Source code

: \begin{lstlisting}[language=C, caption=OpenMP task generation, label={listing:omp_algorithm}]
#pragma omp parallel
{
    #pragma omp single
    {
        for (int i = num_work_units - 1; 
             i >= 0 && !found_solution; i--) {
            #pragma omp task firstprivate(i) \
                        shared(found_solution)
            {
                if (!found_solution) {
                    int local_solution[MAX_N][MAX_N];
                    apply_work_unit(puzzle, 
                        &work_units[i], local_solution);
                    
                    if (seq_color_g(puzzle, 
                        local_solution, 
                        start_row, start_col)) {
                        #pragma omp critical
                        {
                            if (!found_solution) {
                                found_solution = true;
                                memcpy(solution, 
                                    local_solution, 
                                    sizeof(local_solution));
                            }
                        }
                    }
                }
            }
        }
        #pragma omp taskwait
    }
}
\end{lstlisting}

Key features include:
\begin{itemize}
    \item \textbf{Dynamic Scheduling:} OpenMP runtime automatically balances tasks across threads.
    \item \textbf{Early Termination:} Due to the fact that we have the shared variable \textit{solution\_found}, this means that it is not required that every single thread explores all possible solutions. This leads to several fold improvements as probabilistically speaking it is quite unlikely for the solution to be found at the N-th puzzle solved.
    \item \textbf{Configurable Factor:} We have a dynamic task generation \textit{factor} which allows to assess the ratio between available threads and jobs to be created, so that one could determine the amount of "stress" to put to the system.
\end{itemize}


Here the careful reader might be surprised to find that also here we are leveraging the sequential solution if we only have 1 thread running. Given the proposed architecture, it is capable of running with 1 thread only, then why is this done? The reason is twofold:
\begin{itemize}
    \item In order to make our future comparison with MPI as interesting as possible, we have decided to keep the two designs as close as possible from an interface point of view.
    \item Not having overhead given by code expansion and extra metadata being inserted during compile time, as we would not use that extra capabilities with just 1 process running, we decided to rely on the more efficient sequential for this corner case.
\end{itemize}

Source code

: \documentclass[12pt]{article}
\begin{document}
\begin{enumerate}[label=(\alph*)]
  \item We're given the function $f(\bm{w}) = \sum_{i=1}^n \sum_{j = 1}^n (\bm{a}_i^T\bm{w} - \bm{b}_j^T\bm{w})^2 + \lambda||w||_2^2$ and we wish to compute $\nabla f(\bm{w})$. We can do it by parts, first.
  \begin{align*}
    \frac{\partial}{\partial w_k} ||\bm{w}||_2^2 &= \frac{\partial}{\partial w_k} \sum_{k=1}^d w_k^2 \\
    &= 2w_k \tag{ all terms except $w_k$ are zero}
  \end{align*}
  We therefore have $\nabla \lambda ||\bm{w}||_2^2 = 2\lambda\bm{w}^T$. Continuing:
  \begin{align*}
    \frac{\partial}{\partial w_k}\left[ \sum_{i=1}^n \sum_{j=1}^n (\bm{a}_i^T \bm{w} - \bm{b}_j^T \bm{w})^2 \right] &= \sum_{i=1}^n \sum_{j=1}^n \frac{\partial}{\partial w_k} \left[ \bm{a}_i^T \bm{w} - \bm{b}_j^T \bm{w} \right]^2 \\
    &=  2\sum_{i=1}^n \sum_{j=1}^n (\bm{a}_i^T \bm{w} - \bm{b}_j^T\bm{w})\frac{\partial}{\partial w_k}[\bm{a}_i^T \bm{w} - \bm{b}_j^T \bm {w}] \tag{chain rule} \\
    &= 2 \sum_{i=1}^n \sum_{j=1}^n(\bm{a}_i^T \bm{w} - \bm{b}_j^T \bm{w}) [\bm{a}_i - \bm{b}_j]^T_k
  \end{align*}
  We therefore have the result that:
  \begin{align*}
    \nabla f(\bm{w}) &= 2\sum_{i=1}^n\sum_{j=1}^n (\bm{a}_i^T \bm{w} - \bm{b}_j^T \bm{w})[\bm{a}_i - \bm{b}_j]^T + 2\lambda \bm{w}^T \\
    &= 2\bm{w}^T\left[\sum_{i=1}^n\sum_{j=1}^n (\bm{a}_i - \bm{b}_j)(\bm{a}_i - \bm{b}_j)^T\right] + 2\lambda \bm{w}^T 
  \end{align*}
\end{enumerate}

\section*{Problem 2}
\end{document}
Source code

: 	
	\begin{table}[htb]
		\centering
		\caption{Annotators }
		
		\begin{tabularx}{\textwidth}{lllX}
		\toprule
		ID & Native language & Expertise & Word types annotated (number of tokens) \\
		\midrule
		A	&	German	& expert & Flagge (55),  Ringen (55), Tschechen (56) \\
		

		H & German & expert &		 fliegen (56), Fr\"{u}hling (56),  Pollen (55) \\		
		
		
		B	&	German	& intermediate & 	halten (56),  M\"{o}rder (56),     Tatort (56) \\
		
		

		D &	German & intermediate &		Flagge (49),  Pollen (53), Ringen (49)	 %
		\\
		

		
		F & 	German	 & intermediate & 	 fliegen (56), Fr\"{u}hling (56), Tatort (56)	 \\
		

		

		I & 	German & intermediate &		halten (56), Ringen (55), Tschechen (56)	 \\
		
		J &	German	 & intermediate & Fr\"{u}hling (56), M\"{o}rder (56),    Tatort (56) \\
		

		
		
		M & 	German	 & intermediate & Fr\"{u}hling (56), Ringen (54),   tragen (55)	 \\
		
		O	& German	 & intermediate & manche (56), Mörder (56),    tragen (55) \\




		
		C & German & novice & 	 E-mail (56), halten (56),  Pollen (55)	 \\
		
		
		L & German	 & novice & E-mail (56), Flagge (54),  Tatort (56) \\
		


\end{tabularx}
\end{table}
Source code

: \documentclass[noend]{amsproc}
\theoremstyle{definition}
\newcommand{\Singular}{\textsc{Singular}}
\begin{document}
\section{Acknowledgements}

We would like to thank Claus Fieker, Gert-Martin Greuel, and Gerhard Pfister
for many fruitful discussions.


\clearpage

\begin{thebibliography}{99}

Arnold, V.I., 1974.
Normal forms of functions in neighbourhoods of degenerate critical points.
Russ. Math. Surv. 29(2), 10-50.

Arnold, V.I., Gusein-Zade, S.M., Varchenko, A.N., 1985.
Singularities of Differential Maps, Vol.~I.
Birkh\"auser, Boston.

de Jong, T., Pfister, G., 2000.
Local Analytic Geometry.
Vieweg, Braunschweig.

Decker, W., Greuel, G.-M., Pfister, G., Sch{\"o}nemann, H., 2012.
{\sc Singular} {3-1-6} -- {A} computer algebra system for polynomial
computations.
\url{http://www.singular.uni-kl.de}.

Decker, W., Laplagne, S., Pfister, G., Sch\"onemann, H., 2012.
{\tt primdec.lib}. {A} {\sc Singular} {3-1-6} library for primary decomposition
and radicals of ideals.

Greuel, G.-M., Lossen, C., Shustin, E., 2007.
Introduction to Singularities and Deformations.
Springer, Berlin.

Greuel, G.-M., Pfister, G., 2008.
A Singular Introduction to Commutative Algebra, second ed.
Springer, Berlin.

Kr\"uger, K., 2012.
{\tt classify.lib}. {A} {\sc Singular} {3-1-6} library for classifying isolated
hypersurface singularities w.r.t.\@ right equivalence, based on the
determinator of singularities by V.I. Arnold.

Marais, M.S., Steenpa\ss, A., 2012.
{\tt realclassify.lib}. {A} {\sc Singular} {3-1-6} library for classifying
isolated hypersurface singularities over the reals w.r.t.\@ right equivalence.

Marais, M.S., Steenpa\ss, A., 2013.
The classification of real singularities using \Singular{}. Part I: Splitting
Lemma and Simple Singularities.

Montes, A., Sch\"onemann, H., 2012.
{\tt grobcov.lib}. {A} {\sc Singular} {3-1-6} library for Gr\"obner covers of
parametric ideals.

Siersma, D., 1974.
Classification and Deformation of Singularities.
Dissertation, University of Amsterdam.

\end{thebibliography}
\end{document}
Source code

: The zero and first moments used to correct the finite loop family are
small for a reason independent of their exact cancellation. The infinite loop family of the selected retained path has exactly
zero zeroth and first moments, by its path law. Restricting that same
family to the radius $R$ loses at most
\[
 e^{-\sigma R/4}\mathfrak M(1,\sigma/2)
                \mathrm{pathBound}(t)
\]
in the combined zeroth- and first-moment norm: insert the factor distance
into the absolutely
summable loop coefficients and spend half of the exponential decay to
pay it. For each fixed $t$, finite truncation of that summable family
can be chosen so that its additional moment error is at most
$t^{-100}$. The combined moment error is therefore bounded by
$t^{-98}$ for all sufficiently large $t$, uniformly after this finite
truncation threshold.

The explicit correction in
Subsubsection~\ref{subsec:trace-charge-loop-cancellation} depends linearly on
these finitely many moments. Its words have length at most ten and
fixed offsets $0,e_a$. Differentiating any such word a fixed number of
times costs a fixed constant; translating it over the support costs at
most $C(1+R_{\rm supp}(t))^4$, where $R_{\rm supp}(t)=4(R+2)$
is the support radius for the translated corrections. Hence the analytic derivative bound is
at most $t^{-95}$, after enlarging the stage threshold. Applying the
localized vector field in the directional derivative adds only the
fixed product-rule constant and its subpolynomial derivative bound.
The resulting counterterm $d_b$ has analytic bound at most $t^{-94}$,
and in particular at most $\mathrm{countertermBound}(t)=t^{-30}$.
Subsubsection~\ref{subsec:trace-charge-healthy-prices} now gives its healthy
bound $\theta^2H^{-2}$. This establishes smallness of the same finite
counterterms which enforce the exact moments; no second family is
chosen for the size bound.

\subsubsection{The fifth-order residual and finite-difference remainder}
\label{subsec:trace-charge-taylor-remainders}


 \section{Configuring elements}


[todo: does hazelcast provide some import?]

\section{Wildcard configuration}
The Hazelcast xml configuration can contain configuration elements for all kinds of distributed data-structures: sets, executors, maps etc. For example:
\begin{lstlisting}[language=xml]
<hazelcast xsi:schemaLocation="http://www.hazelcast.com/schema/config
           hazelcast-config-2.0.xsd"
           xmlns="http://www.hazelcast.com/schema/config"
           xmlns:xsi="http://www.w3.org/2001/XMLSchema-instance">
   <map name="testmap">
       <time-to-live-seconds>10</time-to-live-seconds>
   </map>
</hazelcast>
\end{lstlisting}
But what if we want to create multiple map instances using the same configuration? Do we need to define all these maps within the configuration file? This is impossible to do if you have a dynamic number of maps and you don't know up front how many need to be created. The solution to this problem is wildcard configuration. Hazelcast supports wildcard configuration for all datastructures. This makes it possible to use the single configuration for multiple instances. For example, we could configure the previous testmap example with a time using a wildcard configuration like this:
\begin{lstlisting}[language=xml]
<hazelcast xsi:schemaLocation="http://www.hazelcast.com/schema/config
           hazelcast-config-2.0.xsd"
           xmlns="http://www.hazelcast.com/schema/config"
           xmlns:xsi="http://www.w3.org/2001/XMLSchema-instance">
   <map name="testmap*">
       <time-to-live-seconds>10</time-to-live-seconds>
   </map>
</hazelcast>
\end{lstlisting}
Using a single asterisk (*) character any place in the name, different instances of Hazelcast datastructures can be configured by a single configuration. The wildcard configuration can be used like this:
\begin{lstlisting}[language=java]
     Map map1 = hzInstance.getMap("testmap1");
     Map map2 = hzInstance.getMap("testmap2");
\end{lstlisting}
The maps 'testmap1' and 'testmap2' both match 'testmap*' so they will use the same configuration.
----------------------------------------
To do: Please find every line in the records above that holds the word "truncation" and copy it.

Result:
pay it. For each fixed $t$, finite truncation of that summable family
truncation threshold.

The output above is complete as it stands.